It’s a good time to catch up on 2020’s best

Some of the top choices are available to stream

By Katie Walsh, Tribune News Service
Published: January 7, 2021, 6:00am

January is always a strange time for new movie releases, which are usually eclipsed by the crush of awards season. Although the Oscars aren’t planned for several more months, it’s still a slow month for new movies, especially after the flurry of qualifying runs and best of the year lists that come out in December, not to mention the holiday viewing that has become a huge part of the Christmas season.

If you’re wondering what came out in 2020 that was worth watching and want to catch up, thankfully, many of these films are currently available to stream or rent. Here’s a selection of the best of the best.

British director Steve McQueen’s five film anthology “Small Axe,” streaming on Amazon Prime, has confounded many a critic, pundit and entertainment reporter. Is “Small Axe” television or film? A miniseries? The auteur has asserted it’s a film series, though the anthology does, in some ways, defy definition, with Amazon is putting it up for Emmys, and the LA Film Critics Association naming it Best Film. It’s rather apt for a very strange year, when moviegoing became a small-screen event, and “Small Axe” is a remarkable achievement by McQueen.

The five discrete films of “Small Axe” explore the same subject: the culture and experiences of West Indians living in England in the 1970s and ’80s. Three of the films, “Mangrove,” “Red, White, and Blue” and “Alex Wheatle” are based on true stories and real lives, while “Lovers Rock” and “Education” are inspired by the events of the era, centering around an all-night reggae dance party and the education system, respectively. The films are not serialized and don’t share characters, so feel free to watch in any order, though there’s some internal logic with regard to mood and tone in terms of the order in which they are presented.

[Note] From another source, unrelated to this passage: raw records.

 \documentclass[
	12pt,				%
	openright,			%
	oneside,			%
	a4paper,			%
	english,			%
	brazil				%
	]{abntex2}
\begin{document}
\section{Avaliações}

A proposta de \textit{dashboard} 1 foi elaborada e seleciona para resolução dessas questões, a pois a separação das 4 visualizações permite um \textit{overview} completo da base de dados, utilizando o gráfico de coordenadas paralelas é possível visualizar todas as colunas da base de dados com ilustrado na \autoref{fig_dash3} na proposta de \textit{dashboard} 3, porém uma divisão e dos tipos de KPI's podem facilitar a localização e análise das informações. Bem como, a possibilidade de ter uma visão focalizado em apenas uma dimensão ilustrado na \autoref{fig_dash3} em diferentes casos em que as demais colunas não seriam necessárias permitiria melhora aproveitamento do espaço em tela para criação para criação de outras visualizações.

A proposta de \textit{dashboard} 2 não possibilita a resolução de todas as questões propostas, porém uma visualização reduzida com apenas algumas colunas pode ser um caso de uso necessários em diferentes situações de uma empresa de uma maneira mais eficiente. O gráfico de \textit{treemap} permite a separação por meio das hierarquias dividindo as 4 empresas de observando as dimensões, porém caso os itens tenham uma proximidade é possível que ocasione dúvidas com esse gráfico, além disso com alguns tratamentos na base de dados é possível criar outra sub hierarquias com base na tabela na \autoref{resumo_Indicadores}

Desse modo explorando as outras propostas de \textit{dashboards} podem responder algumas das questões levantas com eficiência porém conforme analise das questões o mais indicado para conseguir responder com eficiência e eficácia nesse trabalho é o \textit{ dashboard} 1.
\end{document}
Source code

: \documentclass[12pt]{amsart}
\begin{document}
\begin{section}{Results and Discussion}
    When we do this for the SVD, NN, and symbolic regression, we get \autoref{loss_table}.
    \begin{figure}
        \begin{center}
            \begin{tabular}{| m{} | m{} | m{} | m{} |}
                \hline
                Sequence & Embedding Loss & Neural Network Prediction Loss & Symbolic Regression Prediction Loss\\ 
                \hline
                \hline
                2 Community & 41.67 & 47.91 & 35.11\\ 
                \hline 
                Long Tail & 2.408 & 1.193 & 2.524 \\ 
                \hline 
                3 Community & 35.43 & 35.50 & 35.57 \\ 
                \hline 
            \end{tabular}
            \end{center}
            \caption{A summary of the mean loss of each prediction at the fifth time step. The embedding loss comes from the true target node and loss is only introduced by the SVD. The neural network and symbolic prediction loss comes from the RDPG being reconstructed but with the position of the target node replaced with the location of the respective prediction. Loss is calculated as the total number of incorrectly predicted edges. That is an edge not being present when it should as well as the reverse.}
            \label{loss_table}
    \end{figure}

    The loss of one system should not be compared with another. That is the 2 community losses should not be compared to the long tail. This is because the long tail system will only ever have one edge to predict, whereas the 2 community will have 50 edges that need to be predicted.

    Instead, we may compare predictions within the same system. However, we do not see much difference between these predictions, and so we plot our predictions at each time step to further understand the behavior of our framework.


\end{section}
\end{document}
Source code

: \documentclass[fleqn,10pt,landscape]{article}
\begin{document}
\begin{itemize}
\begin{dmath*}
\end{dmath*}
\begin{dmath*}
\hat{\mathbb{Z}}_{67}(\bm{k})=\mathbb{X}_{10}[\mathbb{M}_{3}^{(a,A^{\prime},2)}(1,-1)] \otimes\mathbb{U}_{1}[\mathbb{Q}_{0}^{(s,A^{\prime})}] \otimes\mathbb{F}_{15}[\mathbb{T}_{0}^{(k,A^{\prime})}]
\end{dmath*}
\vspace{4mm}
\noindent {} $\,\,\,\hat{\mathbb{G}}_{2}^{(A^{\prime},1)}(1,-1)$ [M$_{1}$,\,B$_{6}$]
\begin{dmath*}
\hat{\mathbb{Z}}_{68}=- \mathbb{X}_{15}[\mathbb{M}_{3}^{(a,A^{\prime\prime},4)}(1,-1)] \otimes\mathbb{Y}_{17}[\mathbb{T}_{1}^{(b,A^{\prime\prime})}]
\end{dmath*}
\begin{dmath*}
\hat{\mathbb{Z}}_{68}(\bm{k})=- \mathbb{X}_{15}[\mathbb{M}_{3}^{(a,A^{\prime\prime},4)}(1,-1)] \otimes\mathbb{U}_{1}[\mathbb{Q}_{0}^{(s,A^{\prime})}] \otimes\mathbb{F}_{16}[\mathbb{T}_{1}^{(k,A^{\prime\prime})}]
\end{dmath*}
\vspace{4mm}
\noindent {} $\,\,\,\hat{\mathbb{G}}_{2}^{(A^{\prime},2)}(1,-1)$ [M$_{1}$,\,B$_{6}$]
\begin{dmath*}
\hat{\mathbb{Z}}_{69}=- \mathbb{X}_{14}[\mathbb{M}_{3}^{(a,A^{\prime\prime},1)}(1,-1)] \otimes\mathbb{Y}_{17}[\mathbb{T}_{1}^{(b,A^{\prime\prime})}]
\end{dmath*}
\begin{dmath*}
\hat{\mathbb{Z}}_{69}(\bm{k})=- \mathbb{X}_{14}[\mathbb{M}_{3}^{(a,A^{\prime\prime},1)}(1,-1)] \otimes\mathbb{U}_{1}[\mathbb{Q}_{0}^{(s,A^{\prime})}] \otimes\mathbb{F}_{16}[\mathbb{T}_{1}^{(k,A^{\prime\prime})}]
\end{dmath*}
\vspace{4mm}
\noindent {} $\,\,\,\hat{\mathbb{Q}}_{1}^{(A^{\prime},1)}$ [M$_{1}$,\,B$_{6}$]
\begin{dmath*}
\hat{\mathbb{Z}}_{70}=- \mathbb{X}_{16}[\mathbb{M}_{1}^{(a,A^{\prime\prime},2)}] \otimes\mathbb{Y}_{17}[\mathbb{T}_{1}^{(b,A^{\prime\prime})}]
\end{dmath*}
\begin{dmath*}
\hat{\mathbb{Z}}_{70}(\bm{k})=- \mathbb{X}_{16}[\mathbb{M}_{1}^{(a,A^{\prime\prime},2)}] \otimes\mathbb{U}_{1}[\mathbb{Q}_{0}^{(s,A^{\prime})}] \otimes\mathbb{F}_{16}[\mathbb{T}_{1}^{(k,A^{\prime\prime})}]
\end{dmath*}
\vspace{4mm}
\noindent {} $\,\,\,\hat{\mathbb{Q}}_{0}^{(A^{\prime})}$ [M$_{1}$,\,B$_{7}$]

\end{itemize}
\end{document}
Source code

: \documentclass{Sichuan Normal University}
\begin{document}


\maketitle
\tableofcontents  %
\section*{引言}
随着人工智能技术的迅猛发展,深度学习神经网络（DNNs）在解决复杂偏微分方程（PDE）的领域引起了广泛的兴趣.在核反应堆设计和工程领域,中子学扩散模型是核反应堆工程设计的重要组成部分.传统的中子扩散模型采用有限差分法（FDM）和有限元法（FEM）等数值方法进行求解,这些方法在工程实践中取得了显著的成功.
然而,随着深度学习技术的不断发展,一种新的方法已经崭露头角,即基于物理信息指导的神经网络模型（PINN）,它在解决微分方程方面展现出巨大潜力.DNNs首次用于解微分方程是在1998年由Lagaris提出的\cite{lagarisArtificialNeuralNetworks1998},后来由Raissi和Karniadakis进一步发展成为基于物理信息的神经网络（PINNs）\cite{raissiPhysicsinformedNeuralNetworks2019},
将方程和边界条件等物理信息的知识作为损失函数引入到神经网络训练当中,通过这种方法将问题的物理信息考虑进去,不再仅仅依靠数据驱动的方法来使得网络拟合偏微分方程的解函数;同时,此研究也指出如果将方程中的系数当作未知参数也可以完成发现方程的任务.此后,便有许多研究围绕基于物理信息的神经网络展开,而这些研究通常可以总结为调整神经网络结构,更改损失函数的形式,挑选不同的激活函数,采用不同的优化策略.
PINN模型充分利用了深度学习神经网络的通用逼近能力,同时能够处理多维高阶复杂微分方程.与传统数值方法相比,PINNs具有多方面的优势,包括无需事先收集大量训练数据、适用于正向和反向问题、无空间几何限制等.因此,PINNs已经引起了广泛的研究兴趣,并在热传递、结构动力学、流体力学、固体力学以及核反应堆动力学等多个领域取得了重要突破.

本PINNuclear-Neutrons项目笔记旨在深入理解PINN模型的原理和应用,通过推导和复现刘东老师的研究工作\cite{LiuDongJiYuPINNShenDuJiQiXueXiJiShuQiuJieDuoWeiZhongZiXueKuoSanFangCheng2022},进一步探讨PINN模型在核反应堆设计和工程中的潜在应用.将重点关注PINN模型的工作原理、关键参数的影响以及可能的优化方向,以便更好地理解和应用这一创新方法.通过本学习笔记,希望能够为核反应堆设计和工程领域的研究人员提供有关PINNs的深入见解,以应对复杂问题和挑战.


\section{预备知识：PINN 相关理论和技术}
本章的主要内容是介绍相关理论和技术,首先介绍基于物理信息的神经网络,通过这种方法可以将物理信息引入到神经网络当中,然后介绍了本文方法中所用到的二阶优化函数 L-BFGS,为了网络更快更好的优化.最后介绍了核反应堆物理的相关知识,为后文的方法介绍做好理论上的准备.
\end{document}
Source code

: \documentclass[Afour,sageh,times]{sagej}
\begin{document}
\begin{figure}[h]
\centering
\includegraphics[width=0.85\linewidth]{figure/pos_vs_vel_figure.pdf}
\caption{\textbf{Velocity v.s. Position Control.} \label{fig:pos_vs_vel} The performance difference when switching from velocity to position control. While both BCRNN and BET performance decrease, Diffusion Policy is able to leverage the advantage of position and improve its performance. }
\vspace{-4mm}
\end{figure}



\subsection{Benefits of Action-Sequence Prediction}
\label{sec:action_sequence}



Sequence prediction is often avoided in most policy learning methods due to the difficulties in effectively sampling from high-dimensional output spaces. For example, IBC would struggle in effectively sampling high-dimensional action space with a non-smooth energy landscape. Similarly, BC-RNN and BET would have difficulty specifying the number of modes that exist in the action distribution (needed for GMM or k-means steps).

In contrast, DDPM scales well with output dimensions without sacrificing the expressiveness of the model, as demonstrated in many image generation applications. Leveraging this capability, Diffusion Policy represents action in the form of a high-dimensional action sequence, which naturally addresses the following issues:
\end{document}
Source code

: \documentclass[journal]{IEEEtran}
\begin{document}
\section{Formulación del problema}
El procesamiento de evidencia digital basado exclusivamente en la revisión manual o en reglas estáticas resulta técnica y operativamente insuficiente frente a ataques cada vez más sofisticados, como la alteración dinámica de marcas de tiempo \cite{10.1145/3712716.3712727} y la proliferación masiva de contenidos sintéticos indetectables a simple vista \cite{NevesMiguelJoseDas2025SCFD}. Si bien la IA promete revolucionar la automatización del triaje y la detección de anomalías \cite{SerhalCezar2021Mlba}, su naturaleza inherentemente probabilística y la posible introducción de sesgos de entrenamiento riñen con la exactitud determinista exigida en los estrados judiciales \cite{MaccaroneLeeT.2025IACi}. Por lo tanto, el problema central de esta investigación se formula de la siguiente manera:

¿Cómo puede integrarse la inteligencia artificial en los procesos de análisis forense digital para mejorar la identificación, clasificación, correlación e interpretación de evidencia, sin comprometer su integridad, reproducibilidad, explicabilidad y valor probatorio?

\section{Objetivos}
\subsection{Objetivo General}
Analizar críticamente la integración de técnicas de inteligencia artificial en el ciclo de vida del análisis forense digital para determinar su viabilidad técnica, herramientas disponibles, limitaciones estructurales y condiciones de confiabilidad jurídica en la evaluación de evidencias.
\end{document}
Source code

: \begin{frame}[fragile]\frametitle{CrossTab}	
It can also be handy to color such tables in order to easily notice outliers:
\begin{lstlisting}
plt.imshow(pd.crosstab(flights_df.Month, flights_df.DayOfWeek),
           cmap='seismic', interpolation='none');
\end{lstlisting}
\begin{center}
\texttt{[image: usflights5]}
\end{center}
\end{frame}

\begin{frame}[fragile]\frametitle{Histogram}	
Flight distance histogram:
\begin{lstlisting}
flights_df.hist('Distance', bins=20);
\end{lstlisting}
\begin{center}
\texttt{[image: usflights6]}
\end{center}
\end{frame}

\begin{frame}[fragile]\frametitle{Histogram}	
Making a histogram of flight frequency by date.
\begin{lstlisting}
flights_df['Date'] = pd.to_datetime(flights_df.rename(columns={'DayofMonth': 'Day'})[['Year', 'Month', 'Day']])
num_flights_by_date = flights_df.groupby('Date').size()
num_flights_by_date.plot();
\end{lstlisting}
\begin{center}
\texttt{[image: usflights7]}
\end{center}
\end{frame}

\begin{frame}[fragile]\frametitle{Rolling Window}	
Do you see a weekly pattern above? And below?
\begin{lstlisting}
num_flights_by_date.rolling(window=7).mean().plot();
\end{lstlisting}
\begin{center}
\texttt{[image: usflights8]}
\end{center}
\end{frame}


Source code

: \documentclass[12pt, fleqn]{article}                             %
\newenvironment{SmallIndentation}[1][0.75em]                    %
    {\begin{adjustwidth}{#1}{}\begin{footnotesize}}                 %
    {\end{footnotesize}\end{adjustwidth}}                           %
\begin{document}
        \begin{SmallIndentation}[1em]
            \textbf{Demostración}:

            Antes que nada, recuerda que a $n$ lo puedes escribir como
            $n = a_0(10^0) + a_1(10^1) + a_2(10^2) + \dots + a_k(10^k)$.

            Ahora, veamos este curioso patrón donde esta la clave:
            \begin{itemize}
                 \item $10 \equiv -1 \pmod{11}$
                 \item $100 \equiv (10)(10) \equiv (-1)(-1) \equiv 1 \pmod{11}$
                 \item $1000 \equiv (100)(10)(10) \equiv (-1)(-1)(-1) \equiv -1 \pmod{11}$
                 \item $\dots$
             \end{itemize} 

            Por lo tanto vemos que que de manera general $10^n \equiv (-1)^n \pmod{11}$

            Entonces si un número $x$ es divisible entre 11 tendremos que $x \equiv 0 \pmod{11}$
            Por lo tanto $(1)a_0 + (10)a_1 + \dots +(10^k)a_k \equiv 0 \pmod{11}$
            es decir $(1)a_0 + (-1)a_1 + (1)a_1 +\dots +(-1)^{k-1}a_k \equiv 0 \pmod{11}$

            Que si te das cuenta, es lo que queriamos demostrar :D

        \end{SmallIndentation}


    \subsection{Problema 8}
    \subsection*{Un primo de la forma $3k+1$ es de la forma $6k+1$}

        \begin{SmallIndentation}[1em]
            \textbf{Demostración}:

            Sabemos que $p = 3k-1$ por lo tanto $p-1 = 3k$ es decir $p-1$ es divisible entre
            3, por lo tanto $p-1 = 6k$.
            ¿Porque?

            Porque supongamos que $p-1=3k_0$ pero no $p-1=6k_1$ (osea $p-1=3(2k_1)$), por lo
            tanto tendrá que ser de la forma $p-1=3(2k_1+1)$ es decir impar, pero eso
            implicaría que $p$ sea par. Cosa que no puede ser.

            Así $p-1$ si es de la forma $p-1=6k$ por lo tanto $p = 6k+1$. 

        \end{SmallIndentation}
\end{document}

Also on Amazon Prime, the moving “Sound of Metal,” featuring a bravura performance by Riz Ahmed as a heavy metal drummer who loses his hearing. Directed and co-written by Darius Marder, the film is a sensitive study of addiction, loss and deaf culture, and a powerful assertion that what seems like a handicap is not something to be fixed, but merely a new way of experiencing the world. Ahmed is riveting, but he doesn’t carry the film alone, playing beautifully off Olivia Cooke as his girlfriend and bandmate, and a stunning Paul Raci as one of his deaf mentors (the actor, who grew up with deaf parents, has scooped up several critics awards for his performance).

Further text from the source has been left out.